The entries below are to be returned as written, with all pictures dropped.

**** Dataset excerpts

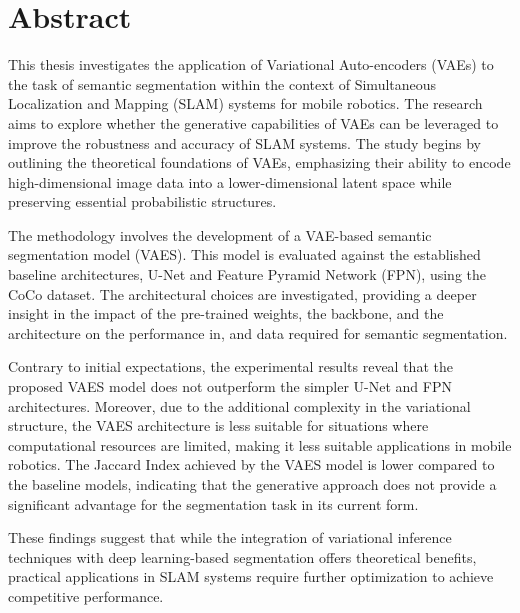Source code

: \chapter*{Abstract}\label{chapter:abstract}

This thesis investigates the application of Variational Auto-encoders (VAEs) to the task of semantic segmentation within the context of Simultaneous Localization and Mapping (SLAM) systems for mobile robotics. The research aims to explore whether the generative capabilities of VAEs can be leveraged to improve the robustness and accuracy of SLAM systems. The study begins by outlining the theoretical foundations of VAEs, emphasizing their ability to encode high-dimensional image data into a lower-dimensional latent space while preserving essential probabilistic structures.

The methodology involves the development of a VAE-based semantic segmentation model (VAES). This model is evaluated against the established baseline architectures, U-Net and Feature Pyramid Network (FPN), using the CoCo dataset. The architectural choices are investigated, providing a deeper insight in the impact of the pre-trained weights, the backbone, and the architecture on the performance in, and data required for semantic segmentation.

Contrary to initial expectations, the experimental results reveal that the proposed VAES model does not outperform the simpler U-Net and FPN architectures. Moreover, due to the additional complexity in the variational structure, the VAES architecture is less suitable for situations where computational resources are limited, making it less suitable applications in mobile robotics. The Jaccard Index achieved by the VAES model is lower compared to the baseline models, indicating that the generative approach does not provide a significant advantage for the segmentation task in its current form.

These findings suggest that while the integration of variational inference techniques with deep learning-based segmentation offers theoretical benefits, practical applications in SLAM systems require further optimization to achieve competitive performance.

********

▶ **Output**
Source code

: \chapter*{Abstract}\label{chapter:abstract}

This thesis investigates the application of Variational Auto-encoders (VAEs) to the task of semantic segmentation within the context of Simultaneous Localization and Mapping (SLAM) systems for mobile robotics. The research aims to explore whether the generative capabilities of VAEs can be leveraged to improve the robustness and accuracy of SLAM systems. The study begins by outlining the theoretical foundations of VAEs, emphasizing their ability to encode high-dimensional image data into a lower-dimensional latent space while preserving essential probabilistic structures.

The methodology involves the development of a VAE-based semantic segmentation model (VAES). This model is evaluated against the established baseline architectures, U-Net and Feature Pyramid Network (FPN), using the CoCo dataset. The architectural choices are investigated, providing a deeper insight in the impact of the pre-trained weights, the backbone, and the architecture on the performance in, and data required for semantic segmentation.

Contrary to initial expectations, the experimental results reveal that the proposed VAES model does not outperform the simpler U-Net and FPN architectures. Moreover, due to the additional complexity in the variational structure, the VAES architecture is less suitable for situations where computational resources are limited, making it less suitable applications in mobile robotics. The Jaccard Index achieved by the VAES model is lower compared to the baseline models, indicating that the generative approach does not provide a significant advantage for the segmentation task in its current form.

These findings suggest that while the integration of variational inference techniques with deep learning-based segmentation offers theoretical benefits, practical applications in SLAM systems require further optimization to achieve competitive performance.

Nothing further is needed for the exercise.